In the listing that follows, copy out each line that includes the word "install".

Material for this exercise:

<<<<

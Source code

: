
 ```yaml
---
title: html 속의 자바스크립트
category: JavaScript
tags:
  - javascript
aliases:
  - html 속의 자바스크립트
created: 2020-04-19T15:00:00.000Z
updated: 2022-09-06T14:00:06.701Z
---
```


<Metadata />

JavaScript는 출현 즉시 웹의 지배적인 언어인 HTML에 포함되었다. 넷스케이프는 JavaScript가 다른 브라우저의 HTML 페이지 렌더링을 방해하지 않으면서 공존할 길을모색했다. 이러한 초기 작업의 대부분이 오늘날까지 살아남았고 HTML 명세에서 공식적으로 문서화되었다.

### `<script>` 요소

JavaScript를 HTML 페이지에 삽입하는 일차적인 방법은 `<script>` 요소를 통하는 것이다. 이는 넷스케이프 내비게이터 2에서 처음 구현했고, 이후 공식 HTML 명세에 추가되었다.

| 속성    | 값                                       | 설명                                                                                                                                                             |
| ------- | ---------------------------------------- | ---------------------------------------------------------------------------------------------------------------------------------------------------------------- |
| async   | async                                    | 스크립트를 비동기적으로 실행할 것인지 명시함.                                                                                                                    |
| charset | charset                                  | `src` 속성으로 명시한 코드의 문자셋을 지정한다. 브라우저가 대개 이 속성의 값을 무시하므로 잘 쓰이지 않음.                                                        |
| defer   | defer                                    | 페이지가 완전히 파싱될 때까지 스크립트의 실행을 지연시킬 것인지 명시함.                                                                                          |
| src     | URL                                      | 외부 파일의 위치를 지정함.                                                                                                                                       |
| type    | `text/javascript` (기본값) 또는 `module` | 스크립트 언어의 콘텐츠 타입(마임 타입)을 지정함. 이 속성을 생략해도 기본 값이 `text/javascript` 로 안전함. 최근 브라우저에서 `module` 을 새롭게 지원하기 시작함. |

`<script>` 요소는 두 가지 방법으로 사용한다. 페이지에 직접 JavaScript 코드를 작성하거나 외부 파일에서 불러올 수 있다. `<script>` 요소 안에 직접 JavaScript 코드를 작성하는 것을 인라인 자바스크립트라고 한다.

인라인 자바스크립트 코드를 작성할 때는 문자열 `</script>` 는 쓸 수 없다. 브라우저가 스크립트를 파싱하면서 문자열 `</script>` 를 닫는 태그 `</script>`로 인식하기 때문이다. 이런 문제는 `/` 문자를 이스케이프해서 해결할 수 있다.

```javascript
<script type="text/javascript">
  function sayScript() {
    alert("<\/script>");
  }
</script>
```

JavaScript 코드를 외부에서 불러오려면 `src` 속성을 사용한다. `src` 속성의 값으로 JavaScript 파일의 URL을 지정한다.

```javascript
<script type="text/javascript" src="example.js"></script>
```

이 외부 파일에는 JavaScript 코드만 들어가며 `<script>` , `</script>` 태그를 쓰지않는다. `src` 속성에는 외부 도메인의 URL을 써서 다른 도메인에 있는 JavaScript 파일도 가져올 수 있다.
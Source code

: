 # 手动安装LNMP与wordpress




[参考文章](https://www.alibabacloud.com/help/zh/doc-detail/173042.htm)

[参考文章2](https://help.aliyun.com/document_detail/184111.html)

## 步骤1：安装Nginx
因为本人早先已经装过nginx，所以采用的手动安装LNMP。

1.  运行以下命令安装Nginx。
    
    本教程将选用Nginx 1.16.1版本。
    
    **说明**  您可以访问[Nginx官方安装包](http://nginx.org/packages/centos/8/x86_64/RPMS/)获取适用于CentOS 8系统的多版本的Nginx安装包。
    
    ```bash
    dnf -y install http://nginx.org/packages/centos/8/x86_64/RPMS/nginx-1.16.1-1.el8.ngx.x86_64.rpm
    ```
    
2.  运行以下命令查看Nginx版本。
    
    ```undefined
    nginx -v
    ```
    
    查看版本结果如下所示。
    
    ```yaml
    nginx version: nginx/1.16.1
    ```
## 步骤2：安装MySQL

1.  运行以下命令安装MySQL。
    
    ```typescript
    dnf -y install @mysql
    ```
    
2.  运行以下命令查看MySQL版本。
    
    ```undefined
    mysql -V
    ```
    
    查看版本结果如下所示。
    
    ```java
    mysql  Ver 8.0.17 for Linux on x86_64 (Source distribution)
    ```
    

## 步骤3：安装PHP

>>>>
<<<<

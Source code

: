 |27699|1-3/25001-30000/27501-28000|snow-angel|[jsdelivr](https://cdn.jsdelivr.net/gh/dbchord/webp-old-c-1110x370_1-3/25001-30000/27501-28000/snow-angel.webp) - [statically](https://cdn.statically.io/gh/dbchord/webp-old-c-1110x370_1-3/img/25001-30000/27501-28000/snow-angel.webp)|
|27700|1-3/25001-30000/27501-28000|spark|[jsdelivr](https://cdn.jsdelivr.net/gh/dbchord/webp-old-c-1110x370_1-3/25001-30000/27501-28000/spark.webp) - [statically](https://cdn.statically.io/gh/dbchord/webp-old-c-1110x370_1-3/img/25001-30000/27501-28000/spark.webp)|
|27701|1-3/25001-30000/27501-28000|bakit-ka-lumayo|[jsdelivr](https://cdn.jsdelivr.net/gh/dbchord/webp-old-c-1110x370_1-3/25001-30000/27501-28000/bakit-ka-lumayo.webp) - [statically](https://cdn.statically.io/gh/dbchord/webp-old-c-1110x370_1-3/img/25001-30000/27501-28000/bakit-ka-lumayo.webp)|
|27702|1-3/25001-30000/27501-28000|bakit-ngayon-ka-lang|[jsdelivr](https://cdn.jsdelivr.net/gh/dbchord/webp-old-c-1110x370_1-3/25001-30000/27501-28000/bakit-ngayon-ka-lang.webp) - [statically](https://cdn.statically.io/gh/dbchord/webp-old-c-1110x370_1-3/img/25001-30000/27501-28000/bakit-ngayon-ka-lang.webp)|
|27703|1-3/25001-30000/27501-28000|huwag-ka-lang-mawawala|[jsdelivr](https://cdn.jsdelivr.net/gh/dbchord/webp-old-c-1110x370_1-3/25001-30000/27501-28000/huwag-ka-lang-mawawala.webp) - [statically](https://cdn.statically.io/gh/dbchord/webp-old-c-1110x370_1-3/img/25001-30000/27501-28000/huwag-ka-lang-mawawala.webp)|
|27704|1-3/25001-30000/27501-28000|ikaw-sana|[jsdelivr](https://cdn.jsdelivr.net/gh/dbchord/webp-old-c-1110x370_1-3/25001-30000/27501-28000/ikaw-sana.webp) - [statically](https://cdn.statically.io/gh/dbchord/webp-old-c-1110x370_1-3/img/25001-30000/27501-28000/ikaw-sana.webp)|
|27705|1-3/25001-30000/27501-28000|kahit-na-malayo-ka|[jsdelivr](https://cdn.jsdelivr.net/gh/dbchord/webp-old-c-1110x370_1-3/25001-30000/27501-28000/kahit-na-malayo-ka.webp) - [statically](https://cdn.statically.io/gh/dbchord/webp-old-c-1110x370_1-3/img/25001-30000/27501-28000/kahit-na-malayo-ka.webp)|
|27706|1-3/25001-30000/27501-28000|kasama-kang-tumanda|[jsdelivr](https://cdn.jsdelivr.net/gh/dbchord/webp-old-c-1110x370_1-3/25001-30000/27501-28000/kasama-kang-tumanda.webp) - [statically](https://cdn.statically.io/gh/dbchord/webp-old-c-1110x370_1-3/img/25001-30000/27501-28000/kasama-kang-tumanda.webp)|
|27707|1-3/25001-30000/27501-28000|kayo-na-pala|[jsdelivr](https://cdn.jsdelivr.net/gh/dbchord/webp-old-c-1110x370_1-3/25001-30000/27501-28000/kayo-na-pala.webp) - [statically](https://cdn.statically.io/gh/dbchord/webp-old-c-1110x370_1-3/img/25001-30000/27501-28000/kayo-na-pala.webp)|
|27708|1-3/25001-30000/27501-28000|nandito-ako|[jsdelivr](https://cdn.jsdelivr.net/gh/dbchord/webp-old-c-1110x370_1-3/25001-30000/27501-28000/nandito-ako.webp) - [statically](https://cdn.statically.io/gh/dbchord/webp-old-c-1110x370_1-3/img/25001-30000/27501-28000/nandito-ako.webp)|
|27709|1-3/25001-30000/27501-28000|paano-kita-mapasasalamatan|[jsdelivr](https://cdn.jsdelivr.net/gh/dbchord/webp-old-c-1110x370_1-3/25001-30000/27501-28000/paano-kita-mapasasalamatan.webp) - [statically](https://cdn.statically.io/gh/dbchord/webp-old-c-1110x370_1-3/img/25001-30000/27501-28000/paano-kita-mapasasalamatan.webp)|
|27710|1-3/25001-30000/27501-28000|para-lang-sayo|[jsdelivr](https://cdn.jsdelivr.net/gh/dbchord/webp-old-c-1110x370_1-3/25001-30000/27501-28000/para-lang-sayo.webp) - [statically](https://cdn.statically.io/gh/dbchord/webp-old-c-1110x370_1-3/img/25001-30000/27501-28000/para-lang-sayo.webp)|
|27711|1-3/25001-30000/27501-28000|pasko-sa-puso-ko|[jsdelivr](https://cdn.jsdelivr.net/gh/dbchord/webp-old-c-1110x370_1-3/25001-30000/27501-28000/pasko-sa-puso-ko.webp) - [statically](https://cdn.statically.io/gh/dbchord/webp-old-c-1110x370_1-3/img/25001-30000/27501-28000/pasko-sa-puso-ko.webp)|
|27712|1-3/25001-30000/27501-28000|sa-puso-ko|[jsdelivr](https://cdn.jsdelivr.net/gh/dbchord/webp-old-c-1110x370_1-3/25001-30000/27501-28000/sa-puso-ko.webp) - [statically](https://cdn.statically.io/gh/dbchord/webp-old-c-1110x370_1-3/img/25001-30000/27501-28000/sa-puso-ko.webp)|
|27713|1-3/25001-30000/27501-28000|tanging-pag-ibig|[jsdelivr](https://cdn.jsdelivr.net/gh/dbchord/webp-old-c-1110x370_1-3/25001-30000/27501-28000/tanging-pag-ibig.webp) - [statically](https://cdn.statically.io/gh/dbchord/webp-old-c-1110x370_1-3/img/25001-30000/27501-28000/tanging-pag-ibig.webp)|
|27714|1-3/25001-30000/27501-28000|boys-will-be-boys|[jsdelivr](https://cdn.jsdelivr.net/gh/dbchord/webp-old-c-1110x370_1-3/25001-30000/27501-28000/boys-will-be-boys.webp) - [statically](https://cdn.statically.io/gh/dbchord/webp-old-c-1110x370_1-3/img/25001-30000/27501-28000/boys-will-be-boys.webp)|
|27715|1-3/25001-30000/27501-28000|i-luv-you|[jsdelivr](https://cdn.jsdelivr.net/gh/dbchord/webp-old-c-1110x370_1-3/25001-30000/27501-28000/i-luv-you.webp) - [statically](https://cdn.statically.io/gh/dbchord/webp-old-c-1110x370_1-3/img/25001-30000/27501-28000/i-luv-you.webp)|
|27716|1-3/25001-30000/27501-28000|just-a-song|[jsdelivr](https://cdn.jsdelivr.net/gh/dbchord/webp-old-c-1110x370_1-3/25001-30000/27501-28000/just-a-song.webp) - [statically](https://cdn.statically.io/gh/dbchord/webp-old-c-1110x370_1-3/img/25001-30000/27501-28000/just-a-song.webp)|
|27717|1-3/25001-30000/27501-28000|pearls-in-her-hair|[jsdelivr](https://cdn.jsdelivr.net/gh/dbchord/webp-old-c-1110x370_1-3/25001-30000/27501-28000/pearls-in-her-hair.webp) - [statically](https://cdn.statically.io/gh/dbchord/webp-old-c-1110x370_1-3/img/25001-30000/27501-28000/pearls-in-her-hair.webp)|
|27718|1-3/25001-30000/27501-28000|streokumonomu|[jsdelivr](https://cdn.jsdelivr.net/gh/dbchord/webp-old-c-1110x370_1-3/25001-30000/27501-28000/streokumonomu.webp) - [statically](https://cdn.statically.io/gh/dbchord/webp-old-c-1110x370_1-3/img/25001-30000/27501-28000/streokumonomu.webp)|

>>>>

Task result:
    dnf -y install http://nginx.org/packages/centos/8/x86_64/RPMS/nginx-1.16.1-1.el8.ngx.x86_64.rpm
    dnf -y install @mysql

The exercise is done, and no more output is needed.